▶ **Problem details**
Transcribe the data exactly, stopping after the "Each key in the" line.

----- Available data -----

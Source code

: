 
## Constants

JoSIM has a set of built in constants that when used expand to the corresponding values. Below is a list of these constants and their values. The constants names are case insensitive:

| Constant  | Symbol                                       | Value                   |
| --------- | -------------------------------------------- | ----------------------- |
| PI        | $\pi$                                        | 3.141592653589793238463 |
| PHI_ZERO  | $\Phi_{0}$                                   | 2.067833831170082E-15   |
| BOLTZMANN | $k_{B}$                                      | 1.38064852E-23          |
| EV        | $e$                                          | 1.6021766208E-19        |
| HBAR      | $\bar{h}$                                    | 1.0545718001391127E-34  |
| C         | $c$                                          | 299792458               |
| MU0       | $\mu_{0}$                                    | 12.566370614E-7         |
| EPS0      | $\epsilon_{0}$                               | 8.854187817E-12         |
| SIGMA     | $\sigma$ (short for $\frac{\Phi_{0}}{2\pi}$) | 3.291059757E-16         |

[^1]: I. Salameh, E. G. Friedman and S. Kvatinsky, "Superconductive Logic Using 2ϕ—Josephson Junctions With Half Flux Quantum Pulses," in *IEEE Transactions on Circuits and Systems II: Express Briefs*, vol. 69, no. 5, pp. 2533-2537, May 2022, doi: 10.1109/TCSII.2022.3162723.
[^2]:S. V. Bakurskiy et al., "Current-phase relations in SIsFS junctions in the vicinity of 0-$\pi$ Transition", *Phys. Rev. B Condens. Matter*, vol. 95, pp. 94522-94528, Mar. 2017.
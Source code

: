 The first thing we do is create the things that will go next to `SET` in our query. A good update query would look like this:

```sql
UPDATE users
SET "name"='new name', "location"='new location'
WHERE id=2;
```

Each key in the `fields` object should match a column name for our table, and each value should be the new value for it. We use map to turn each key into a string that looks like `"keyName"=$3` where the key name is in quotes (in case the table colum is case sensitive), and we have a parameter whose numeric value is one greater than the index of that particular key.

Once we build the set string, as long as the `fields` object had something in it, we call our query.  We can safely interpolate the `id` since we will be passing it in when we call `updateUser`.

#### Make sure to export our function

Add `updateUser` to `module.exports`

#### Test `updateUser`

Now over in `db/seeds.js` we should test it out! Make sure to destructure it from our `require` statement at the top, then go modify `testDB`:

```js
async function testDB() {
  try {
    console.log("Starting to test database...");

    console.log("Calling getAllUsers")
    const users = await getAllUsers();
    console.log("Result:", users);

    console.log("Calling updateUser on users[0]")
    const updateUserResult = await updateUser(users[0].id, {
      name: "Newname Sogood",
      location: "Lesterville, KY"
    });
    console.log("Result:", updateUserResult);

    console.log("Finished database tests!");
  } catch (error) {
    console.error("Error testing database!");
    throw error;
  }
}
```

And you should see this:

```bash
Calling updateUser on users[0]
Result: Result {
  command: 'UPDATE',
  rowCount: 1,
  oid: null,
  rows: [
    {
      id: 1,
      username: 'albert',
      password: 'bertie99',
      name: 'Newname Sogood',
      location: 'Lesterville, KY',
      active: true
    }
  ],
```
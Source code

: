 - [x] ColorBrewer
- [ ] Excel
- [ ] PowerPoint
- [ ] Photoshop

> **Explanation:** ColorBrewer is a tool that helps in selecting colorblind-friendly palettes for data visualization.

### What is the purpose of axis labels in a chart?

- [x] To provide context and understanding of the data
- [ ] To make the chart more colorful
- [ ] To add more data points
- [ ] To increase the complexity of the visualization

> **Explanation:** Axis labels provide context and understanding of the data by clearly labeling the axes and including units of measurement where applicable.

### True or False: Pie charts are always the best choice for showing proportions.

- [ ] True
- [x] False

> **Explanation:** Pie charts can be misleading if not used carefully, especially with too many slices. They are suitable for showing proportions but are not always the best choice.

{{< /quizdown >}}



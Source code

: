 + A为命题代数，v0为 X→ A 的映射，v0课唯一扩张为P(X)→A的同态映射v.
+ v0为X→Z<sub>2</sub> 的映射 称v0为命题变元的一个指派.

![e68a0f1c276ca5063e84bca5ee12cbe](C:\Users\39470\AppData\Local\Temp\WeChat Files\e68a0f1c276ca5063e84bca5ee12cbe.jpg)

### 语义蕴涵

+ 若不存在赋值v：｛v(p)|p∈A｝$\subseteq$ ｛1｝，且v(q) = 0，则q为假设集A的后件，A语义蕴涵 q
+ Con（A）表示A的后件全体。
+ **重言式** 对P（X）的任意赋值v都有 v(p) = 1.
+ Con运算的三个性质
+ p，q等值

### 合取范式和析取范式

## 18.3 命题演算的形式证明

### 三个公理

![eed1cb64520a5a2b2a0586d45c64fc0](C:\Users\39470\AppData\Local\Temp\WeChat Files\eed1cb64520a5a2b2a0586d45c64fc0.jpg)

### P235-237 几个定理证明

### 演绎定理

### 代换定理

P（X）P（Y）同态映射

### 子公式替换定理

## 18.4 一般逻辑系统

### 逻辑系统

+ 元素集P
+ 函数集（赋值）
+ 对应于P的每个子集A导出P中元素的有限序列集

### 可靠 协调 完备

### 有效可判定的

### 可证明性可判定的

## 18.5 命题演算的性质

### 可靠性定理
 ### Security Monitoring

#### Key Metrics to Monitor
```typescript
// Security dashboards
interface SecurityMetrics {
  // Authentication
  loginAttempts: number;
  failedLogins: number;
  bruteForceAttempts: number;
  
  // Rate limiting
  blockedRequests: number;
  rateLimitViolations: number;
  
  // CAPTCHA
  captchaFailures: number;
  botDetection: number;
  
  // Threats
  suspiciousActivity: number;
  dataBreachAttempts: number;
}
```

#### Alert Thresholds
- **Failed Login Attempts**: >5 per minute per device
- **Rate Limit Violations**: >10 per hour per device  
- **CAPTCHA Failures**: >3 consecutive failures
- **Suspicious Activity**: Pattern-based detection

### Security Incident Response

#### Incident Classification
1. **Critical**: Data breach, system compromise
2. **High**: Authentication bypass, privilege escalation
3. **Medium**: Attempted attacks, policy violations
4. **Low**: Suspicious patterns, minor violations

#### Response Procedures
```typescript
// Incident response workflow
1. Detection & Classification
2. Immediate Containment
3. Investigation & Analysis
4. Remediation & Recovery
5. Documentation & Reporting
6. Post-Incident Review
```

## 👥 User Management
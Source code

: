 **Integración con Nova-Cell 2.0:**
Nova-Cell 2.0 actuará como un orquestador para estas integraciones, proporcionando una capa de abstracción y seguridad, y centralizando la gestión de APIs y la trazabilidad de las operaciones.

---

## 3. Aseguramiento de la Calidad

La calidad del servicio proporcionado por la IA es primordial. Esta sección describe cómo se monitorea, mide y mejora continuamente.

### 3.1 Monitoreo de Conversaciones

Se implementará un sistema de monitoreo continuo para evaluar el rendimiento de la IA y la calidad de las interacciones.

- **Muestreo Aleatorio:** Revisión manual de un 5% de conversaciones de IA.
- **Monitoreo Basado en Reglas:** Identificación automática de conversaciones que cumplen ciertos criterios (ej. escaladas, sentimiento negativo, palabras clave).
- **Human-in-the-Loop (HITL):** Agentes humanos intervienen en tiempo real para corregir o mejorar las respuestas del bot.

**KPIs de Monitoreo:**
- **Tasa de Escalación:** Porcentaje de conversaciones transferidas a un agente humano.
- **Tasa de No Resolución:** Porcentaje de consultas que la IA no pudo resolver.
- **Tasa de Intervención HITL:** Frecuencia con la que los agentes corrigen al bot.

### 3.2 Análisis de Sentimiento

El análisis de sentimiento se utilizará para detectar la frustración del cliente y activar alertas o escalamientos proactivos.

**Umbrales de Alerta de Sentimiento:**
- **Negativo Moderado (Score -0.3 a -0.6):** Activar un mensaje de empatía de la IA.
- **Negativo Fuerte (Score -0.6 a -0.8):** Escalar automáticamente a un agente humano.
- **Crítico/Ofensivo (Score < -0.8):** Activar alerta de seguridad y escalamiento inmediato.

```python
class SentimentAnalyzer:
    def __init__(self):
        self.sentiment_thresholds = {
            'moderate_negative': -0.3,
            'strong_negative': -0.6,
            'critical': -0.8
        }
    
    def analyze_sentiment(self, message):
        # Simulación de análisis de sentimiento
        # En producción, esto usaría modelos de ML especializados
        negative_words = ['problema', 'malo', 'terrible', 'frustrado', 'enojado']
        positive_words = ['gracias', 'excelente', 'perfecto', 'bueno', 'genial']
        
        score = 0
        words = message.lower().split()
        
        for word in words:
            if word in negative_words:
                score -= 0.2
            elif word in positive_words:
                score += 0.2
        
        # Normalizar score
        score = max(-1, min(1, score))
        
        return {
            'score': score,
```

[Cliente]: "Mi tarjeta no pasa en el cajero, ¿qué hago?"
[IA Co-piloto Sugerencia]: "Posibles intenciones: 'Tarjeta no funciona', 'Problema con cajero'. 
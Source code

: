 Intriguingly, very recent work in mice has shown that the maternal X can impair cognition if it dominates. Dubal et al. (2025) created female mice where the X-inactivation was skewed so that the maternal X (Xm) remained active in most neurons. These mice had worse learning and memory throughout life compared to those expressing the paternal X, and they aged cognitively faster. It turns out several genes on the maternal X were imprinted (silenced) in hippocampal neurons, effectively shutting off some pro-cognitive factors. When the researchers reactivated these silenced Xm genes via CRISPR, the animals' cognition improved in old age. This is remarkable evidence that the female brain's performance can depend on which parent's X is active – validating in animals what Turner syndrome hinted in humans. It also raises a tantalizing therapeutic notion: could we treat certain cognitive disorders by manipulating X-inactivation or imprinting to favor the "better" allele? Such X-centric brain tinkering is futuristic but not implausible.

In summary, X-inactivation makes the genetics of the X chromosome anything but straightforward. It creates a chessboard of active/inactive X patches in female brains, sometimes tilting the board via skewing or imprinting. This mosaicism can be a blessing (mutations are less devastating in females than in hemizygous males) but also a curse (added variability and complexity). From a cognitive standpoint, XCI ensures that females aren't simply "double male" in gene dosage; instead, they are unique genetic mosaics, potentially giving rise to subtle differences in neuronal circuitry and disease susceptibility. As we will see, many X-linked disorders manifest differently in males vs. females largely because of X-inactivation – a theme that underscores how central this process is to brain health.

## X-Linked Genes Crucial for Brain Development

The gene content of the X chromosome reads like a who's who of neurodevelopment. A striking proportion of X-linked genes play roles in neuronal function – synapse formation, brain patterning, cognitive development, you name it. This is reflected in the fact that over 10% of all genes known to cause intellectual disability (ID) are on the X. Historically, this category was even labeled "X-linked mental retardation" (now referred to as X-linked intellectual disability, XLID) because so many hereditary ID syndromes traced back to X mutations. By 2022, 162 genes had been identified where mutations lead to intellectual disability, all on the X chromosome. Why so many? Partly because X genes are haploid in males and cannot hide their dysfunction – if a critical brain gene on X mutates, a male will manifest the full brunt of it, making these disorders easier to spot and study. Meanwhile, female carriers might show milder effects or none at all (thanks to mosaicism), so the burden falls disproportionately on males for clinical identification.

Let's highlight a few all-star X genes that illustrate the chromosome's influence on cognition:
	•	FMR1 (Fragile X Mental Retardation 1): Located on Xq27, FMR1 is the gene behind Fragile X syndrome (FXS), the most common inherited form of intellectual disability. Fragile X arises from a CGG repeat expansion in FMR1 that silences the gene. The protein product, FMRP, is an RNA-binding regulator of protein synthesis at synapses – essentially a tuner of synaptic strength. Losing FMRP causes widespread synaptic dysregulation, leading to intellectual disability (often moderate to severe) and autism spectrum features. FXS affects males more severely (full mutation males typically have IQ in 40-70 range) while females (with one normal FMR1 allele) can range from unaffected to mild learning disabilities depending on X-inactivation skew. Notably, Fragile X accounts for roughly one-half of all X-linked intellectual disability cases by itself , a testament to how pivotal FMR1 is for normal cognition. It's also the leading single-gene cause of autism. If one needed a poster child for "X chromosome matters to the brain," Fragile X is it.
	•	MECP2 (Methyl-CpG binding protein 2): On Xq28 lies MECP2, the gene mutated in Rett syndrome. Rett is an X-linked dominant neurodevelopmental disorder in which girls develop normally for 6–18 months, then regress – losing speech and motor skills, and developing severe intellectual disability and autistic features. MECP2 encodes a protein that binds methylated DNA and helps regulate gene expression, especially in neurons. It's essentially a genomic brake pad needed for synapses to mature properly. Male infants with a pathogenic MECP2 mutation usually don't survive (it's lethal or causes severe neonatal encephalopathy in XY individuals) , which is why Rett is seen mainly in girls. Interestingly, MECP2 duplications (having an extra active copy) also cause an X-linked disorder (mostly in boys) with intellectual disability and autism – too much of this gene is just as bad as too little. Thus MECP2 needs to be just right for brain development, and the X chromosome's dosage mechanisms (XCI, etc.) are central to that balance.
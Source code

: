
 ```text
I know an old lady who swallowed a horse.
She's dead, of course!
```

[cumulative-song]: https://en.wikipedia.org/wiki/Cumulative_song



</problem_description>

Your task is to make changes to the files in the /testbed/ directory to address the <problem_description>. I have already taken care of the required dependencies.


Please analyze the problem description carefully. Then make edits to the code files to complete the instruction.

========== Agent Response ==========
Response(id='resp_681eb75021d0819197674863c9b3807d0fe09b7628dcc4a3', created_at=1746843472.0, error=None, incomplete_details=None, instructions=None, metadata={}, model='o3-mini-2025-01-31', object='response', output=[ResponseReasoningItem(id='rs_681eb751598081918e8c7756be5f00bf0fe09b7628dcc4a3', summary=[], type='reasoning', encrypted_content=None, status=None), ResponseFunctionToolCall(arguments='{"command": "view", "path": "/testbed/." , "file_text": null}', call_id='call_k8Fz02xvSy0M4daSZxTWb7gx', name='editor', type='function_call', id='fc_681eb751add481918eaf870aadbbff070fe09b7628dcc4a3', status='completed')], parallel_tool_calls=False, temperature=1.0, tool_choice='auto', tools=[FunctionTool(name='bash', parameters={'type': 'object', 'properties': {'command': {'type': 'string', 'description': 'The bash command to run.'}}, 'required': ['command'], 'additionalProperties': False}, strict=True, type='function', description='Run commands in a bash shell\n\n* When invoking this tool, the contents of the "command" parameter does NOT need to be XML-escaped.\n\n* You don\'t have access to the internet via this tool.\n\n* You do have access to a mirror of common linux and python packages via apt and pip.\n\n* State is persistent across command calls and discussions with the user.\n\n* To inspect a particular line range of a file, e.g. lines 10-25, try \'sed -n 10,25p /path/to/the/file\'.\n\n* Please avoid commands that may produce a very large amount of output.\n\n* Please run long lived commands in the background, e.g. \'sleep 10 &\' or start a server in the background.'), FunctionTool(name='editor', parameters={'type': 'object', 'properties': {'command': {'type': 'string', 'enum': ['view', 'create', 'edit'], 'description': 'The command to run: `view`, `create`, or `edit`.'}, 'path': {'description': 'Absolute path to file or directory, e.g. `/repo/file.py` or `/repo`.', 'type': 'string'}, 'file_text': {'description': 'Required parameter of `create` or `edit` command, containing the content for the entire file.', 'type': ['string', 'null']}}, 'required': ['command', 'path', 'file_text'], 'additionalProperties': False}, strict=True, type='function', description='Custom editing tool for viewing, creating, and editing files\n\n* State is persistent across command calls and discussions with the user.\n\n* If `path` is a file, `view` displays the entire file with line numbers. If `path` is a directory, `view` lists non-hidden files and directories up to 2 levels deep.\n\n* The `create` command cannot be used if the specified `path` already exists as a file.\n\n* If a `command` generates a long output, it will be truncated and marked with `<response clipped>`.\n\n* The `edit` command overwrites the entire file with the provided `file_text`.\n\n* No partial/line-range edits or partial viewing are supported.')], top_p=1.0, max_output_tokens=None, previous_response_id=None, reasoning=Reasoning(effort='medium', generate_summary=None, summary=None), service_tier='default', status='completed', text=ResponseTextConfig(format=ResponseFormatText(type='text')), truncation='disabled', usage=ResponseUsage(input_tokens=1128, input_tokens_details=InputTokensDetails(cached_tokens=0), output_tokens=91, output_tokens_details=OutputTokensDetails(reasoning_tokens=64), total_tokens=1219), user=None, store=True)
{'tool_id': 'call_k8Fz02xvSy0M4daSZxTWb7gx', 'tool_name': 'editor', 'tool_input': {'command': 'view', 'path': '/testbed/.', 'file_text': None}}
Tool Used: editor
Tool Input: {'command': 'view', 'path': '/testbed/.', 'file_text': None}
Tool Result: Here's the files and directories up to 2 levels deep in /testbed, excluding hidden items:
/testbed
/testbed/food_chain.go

-----

▶ **Solved exercise**
Source code

: 
## Constants

JoSIM has a set of built in constants that when used expand to the corresponding values. Below is a list of these constants and their values. The constants names are case insensitive:

| Constant  | Symbol                                       | Value                   |
| --------- | -------------------------------------------- | ----------------------- |
| PI        | $\pi$                                        | 3.141592653589793238463 |
| PHI_ZERO  | $\Phi_{0}$                                   | 2.067833831170082E-15   |
| BOLTZMANN | $k_{B}$                                      | 1.38064852E-23          |
| EV        | $e$                                          | 1.6021766208E-19        |
| HBAR      | $\bar{h}$                                    | 1.0545718001391127E-34  |
| C         | $c$                                          | 299792458               |
| MU0       | $\mu_{0}$                                    | 12.566370614E-7         |
| EPS0      | $\epsilon_{0}$                               | 8.854187817E-12         |
| SIGMA     | $\sigma$ (short for $\frac{\Phi_{0}}{2\pi}$) | 3.291059757E-16         |

[^1]: I. Salameh, E. G. Friedman and S. Kvatinsky, "Superconductive Logic Using 2ϕ—Josephson Junctions With Half Flux Quantum Pulses," in *IEEE Transactions on Circuits and Systems II: Express Briefs*, vol. 69, no. 5, pp. 2533-2537, May 2022, doi: 10.1109/TCSII.2022.3162723.
[^2]:S. V. Bakurskiy et al., "Current-phase relations in SIsFS junctions in the vicinity of 0-$\pi$ Transition", *Phys. Rev. B Condens. Matter*, vol. 95, pp. 94522-94528, Mar. 2017.
Source code

: The first thing we do is create the things that will go next to `SET` in our query. A good update query would look like this:

```sql
UPDATE users
SET "name"='new name', "location"='new location'
WHERE id=2;
```

Each key in the `fields` object should match a column name for our table, and each value should be the new value for it. We use map to turn each key into a string that looks like `"keyName"=$3` where the key name is in quotes (in case the table colum is case sensitive), and we have a parameter whose numeric value is one greater than the index of that particular key.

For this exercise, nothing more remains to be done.